Hal yang lebih menarik, sebelum melakukan asesmen guru, Disdik Aceh di pertengahan tahun 2024 lalu juga telah melaksanakan asesmen kepala sekolah SMA/SMK untuk mengukur tingkat kualitas kompetensi dari kepemimpinan kepala sekolah.
Namun sayangnya, hasil asesmen belum ada tindak lanjut setelahnya What Next? sehingga terdapat puluhan kepala sekolah yang masih berstatus Plt belum definitif serta belum ada rotasi kepala sekolah yang berkinerja buruk.

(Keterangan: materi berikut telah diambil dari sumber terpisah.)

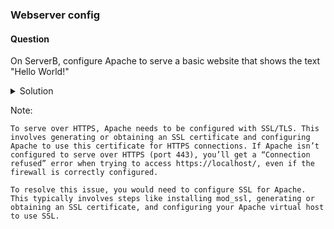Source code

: ### Webserver config

#### Question  
On ServerB, configure Apache to serve a basic website that shows the text "Hello World!"

<details><summary> Solution </summary>

1. To update the software packages installed on the system, run:

# dnf update -y

The “-y” flag in the command automatically confirms the installation without prompting for confirmation.

2. To install the Apache HTTP Server on the system, run:

# dnf install httpd -y

3. To enable and start the Apache web server, run:

# systemctl enable --now httpd

The “enable” option is used to enable the “httpd” service so that it starts automatically at system startup, while the “now” option starts the “httpd” service immediately.

4. To open the file “index.html” located in the “/var/www/html/” directory in the Vim text editor, run:

# vim /var/www/html/index.html

5. Add the following line:

Hello World!

6. To restart the Apache web server, run:

# systemctl restart httpd

This command will reload the configuration files for Apache and restart the server, which can be useful after making changes to the configuration files or website content.

7. To list all active firewall rules in the default zone, run:

# firewall-cmd --list-all

8. To add a permanent rule to the firewall configuration to allow incoming HTTP traffic on the public zone, run:

# firewall-cmd --zone=public --add-service=http --permanent

9. To add a permanent rule to the firewall configuration to allow incoming HTTPS traffic on the public zone, run:

# firewall-cmd --zone=public --add-service=https --permanent

Note that this command only modifies the firewall configuration file and does not immediately apply the changes. You need to run the “firewall-cmd --reload” command for the changes to take effect.

10. To reload the firewall configuration, run:

# firewall-cmd --reload

The “--reload” option tells the firewall daemon to read the updated configuration files and apply the changes.

11. To send an HTTP GET request to the local web server running on the system, run:

# curl http://localhost


</details>

Note:

    To serve over HTTPS, Apache needs to be configured with SSL/TLS. This involves generating or obtaining an SSL certificate and configuring Apache to use this certificate for HTTPS connections. If Apache isn’t configured to serve over HTTPS (port 443), you’ll get a “Connection refused” error when trying to access https://localhost/, even if the firewall is correctly configured.

    To resolve this issue, you would need to configure SSL for Apache. This typically involves steps like installing mod_ssl, generating or obtaining an SSL certificate, and configuring your Apache virtual host to use SSL.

Baca juga: Asesmen Guru, untuk Apa?
Di samping itu, Disdik Aceh belum berani mempublikasi hasil asesmen yang telah dilakukan. Padahal public sebagai pengguna jasa pendidikan Aceh berhak mengetahui tingkat kualitas guru dan kinerja kepala sekolah pada satuan pendidikan kerja masing-masing secara transparan?
Bahkan salah satu pilar pembangunan pendidikan di Renstra Disdik Aceh yaitu membangun transparansi public, lantas kenapa tidak berani men-ekspose hasil asesmen yang telah dilaksanakan?
Dari hasil pemantauan, terdapat beberapa argumentasi public yang mengkritisi pelaksanaan asesmen guru ala Disdik Aceh, di antaranya:
1. Aceh sudah pernah melakukan asesmen guru?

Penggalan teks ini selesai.